The semi-retired supply teacher
Richard Ratcliff spent 37 years as a permanent teacher and has worked in supply teaching for the past two years. “My attitude is that I’m prepared to do anything and I have so much work thrown my way it’s ridiculous. Supply teaching is an extremely tough option and I have the good fortune of having a lot of experience and confidence to deal with most situations.”
Richard finds the extreme challenge of supply teaching exhilarating. He also enjoys the greater freedom of expression a transitory post affords compared to the constraints placed upon the permanent teacher. “They’re under constant pressure to get results - the beauty is I can go in and try any approach I want”.
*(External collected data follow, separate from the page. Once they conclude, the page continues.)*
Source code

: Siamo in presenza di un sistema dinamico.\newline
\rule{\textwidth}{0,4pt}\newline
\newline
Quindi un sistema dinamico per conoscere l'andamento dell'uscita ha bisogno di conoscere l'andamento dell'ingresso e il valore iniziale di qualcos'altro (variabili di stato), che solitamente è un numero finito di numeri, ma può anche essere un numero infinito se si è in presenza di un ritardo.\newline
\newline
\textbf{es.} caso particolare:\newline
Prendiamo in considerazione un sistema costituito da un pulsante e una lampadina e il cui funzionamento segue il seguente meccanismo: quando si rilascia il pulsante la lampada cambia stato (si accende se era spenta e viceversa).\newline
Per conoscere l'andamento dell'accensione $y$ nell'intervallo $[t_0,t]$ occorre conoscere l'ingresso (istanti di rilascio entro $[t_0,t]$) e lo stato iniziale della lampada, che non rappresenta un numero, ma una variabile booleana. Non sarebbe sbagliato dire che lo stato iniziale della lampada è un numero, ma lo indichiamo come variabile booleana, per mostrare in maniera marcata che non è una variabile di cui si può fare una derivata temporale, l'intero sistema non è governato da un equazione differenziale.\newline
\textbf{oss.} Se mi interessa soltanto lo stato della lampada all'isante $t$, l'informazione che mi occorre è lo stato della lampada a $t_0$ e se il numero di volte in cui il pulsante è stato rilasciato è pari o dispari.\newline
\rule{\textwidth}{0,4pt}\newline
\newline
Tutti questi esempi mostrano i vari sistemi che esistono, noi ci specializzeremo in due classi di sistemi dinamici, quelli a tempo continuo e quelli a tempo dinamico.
- Give a good performance. You have to be a really good actor and be able to change your stance within a fraction of a second if the audience - classroom - changes its mood. You also need to have a different style for different types of school and children. If you’re in a grammar school, you’ve got to know your stuff. The kids will challenge you on your topic to see if you really know what you’re talking about.
- Be strict. I’m old school and I like to be strict. I’m progressive but I don’t allow messing around and the kids respect you for it. When I was a kid I would have been scared to the back teeth of a teacher like me, although nowadays then kids are lot more lippy. The attitude you used to get from fourth from girl you now get two years earlier in year 10. The schools like people who can keep control too they don’t want supply teacher who are calling for help.
- Get on with it. I’ll teach anything. I’ve done food technology, English and Spanish although by training, I’m a French teacher. It’s possible to teach any subject with a bit of imagination.